We’re living in our camper while the builders do their stuff. Last Friday night one hollered, “Well, I think we’ve done enough.”
I watched the last truck pull on out. Then tied the makeshift gate. I stood there feeling lonely. It was time to take a break.
I had a mighty thirst and thought I’d grab a soda pop. I was heading for the camper faster than a bunny’s hop.
I rounded out the camper corner. Stopped dead in my tracks. A moose was giving me the eye. I’ve heard of moose attacks.
And standing by the doggone moose a timid week-old calf. I’m sure the moose was thinking that she’d tear me clean in half.
I busted out a running. Barely climbed into my truck. Someone was looking over me. ‘Twas more than just dumb luck.
So, I called my aged father. He would know just what to do. But I heard him laughing. Then he said, “Just try and holler shoo!”
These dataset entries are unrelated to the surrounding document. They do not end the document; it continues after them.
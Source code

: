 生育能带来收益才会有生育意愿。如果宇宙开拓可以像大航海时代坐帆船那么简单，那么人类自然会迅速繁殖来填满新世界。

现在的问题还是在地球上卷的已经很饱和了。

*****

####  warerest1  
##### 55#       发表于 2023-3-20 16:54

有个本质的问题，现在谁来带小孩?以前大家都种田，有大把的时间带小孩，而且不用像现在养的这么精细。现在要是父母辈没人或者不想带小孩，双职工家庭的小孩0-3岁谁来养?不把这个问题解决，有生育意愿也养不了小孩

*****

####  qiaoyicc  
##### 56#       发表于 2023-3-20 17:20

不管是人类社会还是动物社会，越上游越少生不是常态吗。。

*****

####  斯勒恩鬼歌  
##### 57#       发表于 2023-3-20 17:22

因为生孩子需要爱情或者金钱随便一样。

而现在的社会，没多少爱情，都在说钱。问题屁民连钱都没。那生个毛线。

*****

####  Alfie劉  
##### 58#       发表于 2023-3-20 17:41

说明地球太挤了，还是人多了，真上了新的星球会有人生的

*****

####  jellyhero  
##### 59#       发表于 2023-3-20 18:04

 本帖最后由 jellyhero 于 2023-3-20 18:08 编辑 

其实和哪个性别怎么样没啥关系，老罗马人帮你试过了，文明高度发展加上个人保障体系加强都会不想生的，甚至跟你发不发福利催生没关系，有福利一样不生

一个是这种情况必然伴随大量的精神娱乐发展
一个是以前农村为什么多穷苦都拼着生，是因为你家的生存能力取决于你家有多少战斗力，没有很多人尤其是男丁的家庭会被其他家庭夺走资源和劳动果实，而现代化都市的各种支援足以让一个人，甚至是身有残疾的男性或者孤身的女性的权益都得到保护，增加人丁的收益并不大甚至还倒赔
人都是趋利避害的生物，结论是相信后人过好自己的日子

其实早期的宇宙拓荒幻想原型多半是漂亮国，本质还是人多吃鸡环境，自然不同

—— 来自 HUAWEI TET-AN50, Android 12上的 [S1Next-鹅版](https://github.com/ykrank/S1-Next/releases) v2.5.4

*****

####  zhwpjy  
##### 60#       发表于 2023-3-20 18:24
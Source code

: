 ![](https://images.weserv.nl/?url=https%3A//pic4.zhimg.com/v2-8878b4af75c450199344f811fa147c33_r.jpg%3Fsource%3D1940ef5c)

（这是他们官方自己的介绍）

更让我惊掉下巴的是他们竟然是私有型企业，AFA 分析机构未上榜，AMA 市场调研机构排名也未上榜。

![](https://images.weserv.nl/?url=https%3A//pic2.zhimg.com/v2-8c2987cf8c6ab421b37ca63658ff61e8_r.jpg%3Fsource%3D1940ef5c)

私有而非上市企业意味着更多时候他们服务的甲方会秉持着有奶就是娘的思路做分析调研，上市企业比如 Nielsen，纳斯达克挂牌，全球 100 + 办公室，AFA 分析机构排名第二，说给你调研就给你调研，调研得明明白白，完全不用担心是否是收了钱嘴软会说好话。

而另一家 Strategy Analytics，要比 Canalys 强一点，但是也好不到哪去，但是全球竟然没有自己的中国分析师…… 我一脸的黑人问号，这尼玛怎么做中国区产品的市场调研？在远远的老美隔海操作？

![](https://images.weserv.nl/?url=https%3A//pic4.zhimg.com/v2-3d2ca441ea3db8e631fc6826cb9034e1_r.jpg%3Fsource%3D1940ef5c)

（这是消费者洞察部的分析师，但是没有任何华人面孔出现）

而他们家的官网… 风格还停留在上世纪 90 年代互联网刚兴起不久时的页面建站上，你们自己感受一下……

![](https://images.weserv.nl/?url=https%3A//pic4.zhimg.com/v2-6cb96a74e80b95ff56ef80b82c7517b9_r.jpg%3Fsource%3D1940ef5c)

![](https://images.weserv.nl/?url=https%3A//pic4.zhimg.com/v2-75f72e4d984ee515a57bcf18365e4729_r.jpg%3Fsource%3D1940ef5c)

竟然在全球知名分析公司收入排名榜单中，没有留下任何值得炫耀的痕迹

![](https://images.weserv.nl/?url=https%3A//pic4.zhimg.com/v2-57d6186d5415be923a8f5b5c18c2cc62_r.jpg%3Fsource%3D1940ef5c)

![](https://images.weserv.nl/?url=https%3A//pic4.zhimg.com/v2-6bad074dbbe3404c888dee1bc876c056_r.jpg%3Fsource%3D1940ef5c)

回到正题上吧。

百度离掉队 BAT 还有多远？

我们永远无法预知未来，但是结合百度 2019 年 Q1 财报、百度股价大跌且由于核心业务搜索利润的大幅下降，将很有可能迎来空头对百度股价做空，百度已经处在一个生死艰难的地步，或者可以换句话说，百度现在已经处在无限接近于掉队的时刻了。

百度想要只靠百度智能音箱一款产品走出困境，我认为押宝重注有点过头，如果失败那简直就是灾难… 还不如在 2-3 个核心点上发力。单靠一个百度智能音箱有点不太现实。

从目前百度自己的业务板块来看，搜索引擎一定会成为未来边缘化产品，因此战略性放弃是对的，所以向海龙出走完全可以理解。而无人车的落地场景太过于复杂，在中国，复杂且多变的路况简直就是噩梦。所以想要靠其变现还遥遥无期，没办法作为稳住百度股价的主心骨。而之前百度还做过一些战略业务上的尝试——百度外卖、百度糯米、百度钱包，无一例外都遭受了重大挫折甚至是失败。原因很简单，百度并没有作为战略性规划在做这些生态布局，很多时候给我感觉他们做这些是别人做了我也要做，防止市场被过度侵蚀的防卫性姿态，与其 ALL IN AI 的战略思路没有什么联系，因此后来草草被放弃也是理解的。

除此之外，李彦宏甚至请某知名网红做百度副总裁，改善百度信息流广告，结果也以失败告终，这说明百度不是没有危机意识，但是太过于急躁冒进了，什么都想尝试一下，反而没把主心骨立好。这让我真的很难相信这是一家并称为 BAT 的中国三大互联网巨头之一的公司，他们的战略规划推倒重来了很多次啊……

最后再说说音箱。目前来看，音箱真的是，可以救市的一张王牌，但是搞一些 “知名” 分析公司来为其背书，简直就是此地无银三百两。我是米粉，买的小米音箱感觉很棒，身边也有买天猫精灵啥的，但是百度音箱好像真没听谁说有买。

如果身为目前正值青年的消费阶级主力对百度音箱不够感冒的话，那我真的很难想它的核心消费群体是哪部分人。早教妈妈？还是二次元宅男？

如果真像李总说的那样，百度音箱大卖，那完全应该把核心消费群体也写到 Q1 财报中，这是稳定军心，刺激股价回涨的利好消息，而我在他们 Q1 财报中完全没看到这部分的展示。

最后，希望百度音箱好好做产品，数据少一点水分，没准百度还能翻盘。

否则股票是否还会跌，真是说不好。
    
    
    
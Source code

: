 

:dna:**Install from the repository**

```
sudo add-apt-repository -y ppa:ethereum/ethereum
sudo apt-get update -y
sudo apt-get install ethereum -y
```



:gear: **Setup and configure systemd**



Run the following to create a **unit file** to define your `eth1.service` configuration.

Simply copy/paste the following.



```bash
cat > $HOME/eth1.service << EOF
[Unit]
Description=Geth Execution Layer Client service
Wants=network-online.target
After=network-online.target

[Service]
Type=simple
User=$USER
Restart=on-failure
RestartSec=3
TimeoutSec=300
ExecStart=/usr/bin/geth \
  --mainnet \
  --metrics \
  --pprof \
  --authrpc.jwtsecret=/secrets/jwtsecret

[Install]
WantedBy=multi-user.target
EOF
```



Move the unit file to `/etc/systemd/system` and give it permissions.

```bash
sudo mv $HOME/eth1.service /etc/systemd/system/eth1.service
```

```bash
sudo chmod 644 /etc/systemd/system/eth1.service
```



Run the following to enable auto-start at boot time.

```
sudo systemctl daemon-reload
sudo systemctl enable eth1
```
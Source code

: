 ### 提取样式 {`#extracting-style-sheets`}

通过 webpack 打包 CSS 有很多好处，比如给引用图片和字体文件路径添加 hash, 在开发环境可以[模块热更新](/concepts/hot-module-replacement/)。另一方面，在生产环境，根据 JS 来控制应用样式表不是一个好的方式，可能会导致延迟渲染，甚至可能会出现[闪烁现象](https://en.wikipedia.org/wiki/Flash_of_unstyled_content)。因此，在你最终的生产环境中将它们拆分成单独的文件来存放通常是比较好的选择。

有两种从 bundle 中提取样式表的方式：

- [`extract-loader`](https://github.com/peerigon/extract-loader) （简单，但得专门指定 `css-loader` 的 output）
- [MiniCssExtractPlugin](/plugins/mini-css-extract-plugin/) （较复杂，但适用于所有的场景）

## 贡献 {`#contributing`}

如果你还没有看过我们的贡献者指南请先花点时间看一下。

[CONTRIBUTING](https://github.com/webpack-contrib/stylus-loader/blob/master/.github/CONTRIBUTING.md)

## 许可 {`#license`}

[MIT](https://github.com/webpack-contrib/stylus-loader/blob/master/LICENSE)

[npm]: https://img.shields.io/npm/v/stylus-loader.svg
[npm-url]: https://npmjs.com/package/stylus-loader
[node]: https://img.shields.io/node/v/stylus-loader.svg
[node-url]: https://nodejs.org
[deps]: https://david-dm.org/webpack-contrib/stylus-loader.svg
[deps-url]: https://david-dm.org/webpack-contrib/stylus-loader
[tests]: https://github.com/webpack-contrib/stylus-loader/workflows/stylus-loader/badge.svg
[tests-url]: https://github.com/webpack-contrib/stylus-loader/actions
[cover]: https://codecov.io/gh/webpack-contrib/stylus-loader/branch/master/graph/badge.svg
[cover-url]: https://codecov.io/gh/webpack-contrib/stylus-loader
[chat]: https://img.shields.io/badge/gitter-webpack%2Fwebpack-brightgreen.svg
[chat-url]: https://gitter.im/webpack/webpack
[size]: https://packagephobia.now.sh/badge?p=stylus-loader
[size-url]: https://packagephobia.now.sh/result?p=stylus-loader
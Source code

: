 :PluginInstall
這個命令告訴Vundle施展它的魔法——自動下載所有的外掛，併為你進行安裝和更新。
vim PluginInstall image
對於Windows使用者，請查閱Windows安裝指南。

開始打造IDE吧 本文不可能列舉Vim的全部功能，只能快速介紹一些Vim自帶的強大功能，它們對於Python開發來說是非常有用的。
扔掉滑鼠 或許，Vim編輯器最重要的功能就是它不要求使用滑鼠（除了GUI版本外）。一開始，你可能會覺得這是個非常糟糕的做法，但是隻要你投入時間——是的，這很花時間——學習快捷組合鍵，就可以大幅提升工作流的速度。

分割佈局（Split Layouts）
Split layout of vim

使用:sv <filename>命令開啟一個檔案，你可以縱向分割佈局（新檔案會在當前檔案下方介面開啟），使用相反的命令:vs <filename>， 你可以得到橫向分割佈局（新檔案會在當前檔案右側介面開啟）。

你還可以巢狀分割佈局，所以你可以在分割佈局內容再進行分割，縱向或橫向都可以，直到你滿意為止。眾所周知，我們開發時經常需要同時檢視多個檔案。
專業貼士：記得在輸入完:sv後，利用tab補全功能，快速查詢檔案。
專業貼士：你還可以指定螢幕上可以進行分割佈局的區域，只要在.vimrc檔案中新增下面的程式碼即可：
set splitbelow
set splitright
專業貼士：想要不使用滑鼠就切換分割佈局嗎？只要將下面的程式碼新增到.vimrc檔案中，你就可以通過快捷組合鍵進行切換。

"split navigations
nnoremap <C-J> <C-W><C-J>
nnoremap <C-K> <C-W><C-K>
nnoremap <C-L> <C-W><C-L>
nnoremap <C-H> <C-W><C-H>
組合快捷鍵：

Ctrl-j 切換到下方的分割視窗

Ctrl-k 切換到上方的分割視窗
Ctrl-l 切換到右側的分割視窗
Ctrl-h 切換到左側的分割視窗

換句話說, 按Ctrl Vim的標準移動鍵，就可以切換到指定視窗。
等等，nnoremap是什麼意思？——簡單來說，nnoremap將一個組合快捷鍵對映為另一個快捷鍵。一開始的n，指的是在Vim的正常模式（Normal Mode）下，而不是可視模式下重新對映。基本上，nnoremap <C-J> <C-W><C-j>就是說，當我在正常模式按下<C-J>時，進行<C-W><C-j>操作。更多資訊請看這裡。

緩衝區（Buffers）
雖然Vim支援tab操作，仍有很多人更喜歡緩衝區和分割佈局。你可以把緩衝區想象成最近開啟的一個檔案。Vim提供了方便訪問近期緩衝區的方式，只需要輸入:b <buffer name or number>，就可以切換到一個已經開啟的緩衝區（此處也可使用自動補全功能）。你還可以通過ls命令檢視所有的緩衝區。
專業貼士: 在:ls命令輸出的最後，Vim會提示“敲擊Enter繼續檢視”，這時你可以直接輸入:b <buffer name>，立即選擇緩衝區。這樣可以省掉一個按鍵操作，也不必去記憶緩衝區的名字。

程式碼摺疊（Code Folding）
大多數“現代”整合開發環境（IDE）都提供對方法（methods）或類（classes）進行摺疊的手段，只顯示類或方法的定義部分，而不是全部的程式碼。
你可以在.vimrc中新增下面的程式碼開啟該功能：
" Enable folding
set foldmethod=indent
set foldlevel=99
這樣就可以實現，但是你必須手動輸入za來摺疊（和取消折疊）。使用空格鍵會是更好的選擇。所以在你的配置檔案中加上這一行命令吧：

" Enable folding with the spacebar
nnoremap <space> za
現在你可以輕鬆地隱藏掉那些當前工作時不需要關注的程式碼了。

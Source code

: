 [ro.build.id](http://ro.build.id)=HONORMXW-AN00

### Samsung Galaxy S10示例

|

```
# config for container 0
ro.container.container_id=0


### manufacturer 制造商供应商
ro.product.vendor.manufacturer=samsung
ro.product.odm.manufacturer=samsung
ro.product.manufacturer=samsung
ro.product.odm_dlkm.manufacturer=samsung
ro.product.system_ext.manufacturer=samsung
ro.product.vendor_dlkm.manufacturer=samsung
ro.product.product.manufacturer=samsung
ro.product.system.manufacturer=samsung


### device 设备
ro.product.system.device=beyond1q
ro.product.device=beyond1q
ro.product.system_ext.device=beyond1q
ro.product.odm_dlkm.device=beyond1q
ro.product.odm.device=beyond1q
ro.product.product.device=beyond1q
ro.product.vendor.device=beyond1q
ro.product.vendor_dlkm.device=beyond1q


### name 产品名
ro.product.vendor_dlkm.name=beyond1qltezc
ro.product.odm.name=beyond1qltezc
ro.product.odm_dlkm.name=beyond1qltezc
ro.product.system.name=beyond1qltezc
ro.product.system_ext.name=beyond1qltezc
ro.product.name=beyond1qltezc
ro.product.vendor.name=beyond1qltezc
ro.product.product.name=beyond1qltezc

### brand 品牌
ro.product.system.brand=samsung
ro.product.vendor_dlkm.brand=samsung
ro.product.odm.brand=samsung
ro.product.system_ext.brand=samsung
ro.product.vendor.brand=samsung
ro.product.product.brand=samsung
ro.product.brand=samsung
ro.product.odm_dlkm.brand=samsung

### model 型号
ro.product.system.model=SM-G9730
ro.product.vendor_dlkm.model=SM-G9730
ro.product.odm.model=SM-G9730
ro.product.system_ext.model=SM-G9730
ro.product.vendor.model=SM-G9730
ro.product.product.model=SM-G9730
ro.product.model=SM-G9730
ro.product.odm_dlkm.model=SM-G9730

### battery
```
And then he said, “If she is mad the hair stands on her hump.” I said, “That cow is mad as hell! Her nose was on my rump!”
I blew the horn in hopes the noise would scare the moose away. But she blew her nose right back and spewed my window with moose spray.
It must have been the panic what my mind would soon recall. My windows did not streak. I’d sprayed em with some ArmorAll!
I can’t believe how long a moose will stay and stare you down. But she finally wandered off. I bet my underwear was brown.